In 2007 he played Will Parker alongside Kelli O'Hara and Will Chase in the production of Oklahoma! that was presented by Lyric Theatre of Oklahoma City for the centennial of statehood.

He was a founder and the artistic director for The Active Theater, which had its inaugural season in 2009 and an inaugural gala featuring performances by Tony Award-winner David Hyde Pierce, Tony Award-winner Chuck Cooper and Tony Award-nominee Dee Hoty. During his six seasons there, he directed the first New York City revival of The Violet Hour, and the production was nominated for an Innovative Theater Award for Best Revival. He also directed the world premieres of Bridgeboy and Body Language.

In 2013, he became an Associate Choreographer for Tony Award-nominee Steven Hoggett during the Broadway production of Once. In addition to the Broadway run, Shaw worked on the first national tour and traveled with Tony Award-winning director John Tiffany and Music Supervisor Martin Lowe to cast productions overseas.

In 2015 he directed Peter and the Starcatcher for Virginia Repertory Theatre. In that same year he joined Glass Half Full, best known for producing The Curious Incident of the Dog in the Night-Time (play), as their Director of New Plays, identifying future projects.

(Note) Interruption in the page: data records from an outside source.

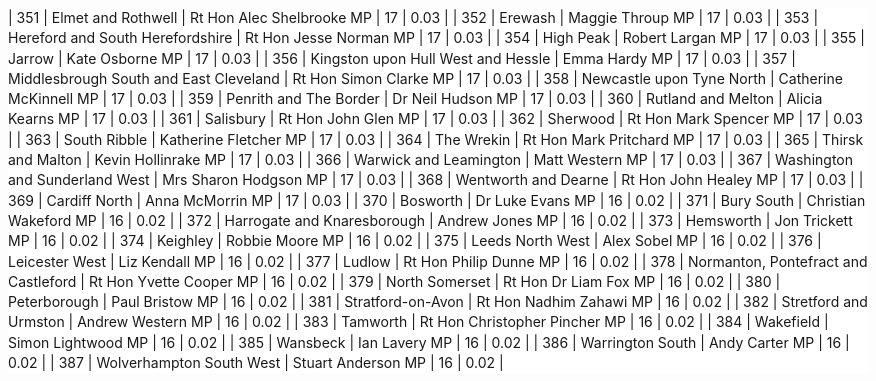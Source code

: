 | 351 | Elmet and Rothwell | Rt Hon Alec Shelbrooke MP | 17 | 0.03 |
| 352 | Erewash | Maggie Throup MP | 17 | 0.03 |
| 353 | Hereford and South Herefordshire | Rt Hon Jesse Norman MP | 17 | 0.03 |
| 354 | High Peak | Robert Largan MP | 17 | 0.03 |
| 355 | Jarrow | Kate Osborne MP | 17 | 0.03 |
| 356 | Kingston upon Hull West and Hessle | Emma Hardy MP | 17 | 0.03 |
| 357 | Middlesbrough South and East Cleveland | Rt Hon Simon Clarke MP | 17 | 0.03 |
| 358 | Newcastle upon Tyne North | Catherine McKinnell MP | 17 | 0.03 |
| 359 | Penrith and The Border | Dr Neil Hudson MP | 17 | 0.03 |
| 360 | Rutland and Melton | Alicia Kearns MP | 17 | 0.03 |
| 361 | Salisbury | Rt Hon John Glen MP | 17 | 0.03 |
| 362 | Sherwood | Rt Hon Mark Spencer MP | 17 | 0.03 |
| 363 | South Ribble | Katherine Fletcher MP | 17 | 0.03 |
| 364 | The Wrekin | Rt Hon Mark Pritchard MP | 17 | 0.03 |
| 365 | Thirsk and Malton | Kevin Hollinrake MP | 17 | 0.03 |
| 366 | Warwick and Leamington | Matt Western MP | 17 | 0.03 |
| 367 | Washington and Sunderland West | Mrs Sharon Hodgson MP | 17 | 0.03 |
| 368 | Wentworth and Dearne | Rt Hon John Healey MP | 17 | 0.03 |
| 369 | Cardiff North | Anna McMorrin MP | 17 | 0.03 |
| 370 | Bosworth | Dr Luke Evans MP | 16 | 0.02 |
| 371 | Bury South | Christian Wakeford MP | 16 | 0.02 |
| 372 | Harrogate and Knaresborough | Andrew Jones MP | 16 | 0.02 |
| 373 | Hemsworth | Jon Trickett MP | 16 | 0.02 |
| 374 | Keighley | Robbie Moore MP | 16 | 0.02 |
| 375 | Leeds North West | Alex Sobel MP | 16 | 0.02 |
| 376 | Leicester West | Liz Kendall MP | 16 | 0.02 |
| 377 | Ludlow | Rt Hon Philip Dunne MP | 16 | 0.02 |
| 378 | Normanton, Pontefract and Castleford | Rt Hon Yvette Cooper MP | 16 | 0.02 |
| 379 | North Somerset | Rt Hon Dr Liam Fox MP | 16 | 0.02 |
| 380 | Peterborough | Paul Bristow MP | 16 | 0.02 |
| 381 | Stratford-on-Avon | Rt Hon Nadhim Zahawi MP | 16 | 0.02 |
| 382 | Stretford and Urmston | Andrew Western MP | 16 | 0.02 |
| 383 | Tamworth | Rt Hon Christopher Pincher MP | 16 | 0.02 |
| 384 | Wakefield | Simon Lightwood MP | 16 | 0.02 |
| 385 | Wansbeck | Ian Lavery MP | 16 | 0.02 |
| 386 | Warrington South | Andy Carter MP | 16 | 0.02 |
| 387 | Wolverhampton South West | Stuart Anderson MP | 16 | 0.02 |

In July 2016, he became Artistic Director of Virginia Repertory Theatre. During his four year tenure at Virginia Rep, Nathaniel directed the World Premiere of The End of War by David L. Robbins, the regional premiere of In the Heights, the World Premiere of River Ditty by Matthew Mooney Keuter, West Side Story, Curious Incident of the Dog in the Night-time, The 39 Steps, and Once (a co-production with The Fulton Theatre.

In October 2021, alongside Executive Director Vida Williams, Shaw launched The New Theatre in Richmond, Virginia, devoted to advancing art form and industry, with a primary focus on new play development.

==Personal life==
Shaw is married to choreographer and dancer Lisa Rumbauskas.